What you will do: Set down, character for character, everything in the records below from the line holding "[Drawing w FBO" down to the line holding "Narrow down your", and no other line.

Record extracts:
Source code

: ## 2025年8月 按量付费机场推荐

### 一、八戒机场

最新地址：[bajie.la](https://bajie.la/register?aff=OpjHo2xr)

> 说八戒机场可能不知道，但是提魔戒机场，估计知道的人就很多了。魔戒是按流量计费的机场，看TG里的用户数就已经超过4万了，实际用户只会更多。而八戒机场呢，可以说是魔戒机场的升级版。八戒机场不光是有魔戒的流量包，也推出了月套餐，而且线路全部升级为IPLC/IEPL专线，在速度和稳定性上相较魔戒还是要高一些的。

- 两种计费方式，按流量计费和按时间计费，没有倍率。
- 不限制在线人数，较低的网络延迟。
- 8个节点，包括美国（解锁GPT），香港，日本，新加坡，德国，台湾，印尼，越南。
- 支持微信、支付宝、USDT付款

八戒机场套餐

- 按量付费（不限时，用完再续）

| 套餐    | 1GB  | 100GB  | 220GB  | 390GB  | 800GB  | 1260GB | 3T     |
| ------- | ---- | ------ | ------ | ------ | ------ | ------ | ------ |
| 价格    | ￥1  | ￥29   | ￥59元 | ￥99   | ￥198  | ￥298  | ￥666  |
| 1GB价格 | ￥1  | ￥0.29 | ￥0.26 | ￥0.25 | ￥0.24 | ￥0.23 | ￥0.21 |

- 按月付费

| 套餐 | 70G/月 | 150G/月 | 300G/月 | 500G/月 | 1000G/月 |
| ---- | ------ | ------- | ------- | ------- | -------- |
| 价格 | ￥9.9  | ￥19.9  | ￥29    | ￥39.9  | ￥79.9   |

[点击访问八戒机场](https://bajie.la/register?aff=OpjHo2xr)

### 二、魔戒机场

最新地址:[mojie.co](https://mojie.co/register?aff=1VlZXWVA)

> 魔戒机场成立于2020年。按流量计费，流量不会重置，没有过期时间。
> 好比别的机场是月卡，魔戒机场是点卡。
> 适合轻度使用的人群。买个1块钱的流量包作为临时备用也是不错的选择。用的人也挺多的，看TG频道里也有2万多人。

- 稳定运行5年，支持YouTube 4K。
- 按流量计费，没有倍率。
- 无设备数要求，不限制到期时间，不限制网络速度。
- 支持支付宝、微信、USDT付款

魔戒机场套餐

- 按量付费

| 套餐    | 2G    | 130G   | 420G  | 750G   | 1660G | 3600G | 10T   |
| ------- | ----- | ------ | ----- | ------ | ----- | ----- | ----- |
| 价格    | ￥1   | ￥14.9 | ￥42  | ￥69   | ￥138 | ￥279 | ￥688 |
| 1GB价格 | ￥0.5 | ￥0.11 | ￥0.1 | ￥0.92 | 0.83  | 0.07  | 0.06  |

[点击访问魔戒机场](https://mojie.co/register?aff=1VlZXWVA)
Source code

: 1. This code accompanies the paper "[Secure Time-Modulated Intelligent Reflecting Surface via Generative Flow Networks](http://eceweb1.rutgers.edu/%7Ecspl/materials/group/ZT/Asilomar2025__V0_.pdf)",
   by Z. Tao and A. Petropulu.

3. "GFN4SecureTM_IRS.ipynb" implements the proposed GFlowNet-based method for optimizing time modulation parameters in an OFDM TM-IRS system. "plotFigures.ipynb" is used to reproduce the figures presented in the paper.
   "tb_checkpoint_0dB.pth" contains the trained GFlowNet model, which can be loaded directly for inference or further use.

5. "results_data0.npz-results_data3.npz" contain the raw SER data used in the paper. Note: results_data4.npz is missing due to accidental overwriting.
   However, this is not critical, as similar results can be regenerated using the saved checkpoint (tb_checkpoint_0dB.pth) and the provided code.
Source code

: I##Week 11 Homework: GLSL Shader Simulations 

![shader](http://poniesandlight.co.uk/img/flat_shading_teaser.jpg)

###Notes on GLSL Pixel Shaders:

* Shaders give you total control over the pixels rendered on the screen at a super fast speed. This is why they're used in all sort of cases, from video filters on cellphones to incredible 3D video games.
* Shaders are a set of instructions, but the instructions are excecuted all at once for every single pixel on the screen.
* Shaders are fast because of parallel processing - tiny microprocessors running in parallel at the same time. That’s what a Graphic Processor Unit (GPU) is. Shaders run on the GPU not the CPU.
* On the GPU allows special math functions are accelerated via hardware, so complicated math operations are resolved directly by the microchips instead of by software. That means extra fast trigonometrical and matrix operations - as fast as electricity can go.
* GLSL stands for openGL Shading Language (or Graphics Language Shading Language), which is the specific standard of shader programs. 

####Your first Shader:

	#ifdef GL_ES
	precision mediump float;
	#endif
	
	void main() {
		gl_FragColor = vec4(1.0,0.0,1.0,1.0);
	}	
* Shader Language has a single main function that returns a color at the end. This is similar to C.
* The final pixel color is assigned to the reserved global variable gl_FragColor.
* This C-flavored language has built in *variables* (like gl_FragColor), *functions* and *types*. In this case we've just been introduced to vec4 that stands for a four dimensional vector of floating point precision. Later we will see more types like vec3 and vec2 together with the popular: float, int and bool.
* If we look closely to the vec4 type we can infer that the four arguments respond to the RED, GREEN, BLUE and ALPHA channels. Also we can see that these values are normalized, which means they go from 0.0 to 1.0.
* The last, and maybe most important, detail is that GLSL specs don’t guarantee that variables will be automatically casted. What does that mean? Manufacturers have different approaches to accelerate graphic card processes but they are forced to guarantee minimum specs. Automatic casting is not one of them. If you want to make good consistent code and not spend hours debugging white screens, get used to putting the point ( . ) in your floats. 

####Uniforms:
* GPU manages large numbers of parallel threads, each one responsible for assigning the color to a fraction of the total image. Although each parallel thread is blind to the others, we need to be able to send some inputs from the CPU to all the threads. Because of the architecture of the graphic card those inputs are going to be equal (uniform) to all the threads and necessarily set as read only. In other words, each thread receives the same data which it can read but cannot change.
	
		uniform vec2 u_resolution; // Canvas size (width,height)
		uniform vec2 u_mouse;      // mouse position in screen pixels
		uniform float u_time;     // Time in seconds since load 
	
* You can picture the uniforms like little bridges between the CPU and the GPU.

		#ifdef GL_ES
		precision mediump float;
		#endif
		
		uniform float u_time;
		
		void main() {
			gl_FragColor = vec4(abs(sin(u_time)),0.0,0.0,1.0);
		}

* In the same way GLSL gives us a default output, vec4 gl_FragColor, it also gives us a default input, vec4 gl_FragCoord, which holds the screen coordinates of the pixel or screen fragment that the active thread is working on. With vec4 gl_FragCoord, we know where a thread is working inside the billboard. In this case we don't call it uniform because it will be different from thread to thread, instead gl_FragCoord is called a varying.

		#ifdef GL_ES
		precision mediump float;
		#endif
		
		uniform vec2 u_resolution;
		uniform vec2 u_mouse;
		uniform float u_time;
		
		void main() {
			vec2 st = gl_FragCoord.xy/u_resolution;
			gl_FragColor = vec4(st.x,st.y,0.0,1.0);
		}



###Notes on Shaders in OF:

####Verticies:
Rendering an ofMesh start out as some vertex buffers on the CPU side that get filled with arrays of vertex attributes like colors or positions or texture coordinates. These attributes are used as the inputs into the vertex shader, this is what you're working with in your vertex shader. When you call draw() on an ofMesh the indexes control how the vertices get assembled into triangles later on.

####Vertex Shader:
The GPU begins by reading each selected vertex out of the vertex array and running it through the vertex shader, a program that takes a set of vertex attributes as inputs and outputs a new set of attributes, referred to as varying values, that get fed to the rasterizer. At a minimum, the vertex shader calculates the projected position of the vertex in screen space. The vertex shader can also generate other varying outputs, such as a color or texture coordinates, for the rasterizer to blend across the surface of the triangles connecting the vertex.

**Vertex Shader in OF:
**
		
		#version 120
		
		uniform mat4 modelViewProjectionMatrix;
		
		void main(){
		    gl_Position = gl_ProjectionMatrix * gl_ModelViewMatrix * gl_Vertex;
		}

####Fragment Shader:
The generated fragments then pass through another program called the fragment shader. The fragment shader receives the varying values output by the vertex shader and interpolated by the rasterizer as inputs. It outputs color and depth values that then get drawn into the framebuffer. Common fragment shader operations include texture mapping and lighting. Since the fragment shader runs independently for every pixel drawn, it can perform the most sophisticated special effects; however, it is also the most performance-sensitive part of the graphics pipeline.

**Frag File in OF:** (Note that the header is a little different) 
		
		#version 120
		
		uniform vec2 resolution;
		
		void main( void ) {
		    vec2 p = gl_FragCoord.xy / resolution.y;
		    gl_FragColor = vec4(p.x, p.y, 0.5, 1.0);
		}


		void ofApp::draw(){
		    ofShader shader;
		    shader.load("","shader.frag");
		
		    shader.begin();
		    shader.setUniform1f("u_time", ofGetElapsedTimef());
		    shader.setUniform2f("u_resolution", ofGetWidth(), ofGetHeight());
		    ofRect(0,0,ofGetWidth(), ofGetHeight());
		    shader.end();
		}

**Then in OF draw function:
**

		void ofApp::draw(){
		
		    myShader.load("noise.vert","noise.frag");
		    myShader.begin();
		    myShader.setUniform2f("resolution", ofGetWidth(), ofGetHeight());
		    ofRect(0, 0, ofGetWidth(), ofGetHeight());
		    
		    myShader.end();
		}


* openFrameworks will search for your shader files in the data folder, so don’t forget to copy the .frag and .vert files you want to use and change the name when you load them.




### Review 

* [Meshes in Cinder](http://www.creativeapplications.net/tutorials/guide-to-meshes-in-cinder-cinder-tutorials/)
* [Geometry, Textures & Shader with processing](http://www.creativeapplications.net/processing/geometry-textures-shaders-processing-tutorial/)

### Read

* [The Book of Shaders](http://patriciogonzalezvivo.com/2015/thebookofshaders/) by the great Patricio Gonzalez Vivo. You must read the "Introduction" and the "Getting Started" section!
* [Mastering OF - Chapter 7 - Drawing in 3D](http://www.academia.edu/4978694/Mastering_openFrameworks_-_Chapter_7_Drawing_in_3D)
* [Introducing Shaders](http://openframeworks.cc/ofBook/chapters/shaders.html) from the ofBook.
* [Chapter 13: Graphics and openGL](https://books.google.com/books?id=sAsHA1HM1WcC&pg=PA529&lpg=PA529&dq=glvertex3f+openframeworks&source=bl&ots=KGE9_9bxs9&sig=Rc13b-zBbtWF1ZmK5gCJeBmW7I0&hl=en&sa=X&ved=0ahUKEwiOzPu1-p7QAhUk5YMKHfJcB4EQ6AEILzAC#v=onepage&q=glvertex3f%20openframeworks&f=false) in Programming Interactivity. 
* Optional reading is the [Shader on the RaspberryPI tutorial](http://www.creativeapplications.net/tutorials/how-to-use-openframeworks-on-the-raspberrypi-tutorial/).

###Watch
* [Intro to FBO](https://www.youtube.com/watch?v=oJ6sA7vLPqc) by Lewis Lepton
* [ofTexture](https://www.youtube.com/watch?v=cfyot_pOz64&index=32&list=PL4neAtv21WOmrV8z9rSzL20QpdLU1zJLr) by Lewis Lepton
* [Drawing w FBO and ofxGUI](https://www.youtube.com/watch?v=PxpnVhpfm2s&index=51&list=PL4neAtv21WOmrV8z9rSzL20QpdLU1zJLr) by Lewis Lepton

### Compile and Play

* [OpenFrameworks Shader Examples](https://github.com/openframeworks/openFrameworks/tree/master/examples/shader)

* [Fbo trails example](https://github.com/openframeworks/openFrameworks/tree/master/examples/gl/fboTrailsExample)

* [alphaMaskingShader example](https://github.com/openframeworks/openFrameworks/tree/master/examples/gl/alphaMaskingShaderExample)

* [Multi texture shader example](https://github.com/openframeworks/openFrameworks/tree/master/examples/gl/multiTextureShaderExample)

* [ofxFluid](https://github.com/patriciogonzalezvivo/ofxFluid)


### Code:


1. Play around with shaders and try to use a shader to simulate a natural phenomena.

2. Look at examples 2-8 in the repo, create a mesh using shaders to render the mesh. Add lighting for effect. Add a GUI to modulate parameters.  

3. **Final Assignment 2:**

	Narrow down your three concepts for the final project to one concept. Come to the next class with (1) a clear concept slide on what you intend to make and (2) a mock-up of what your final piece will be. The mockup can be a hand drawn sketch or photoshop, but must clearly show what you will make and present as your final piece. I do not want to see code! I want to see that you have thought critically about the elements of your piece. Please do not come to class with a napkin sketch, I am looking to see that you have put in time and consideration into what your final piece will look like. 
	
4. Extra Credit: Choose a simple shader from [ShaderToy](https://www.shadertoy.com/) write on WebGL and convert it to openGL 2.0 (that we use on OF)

Result of this exercise:
* [Drawing w FBO and ofxGUI](https://www.youtube.com/watch?v=PxpnVhpfm2s&index=51&list=PL4neAtv21WOmrV8z9rSzL20QpdLU1zJLr) by Lewis Lepton

### Compile and Play

* [OpenFrameworks Shader Examples](https://github.com/openframeworks/openFrameworks/tree/master/examples/shader)

* [Fbo trails example](https://github.com/openframeworks/openFrameworks/tree/master/examples/gl/fboTrailsExample)

* [alphaMaskingShader example](https://github.com/openframeworks/openFrameworks/tree/master/examples/gl/alphaMaskingShaderExample)

* [Multi texture shader example](https://github.com/openframeworks/openFrameworks/tree/master/examples/gl/multiTextureShaderExample)

* [ofxFluid](https://github.com/patriciogonzalezvivo/ofxFluid)


### Code:


1. Play around with shaders and try to use a shader to simulate a natural phenomena.

2. Look at examples 2-8 in the repo, create a mesh using shaders to render the mesh. Add lighting for effect. Add a GUI to modulate parameters.  

3. **Final Assignment 2:**

	Narrow down your three concepts for the final project to one concept. Come to the next class with (1) a clear concept slide on what you intend to make and (2) a mock-up of what your final piece will be. The mockup can be a hand drawn sketch or photoshop, but must clearly show what you will make and present as your final piece. I do not want to see code! I want to see that you have thought critically about the elements of your piece. Please do not come to class with a napkin sketch, I am looking to see that you have put in time and consideration into what your final piece will look like. 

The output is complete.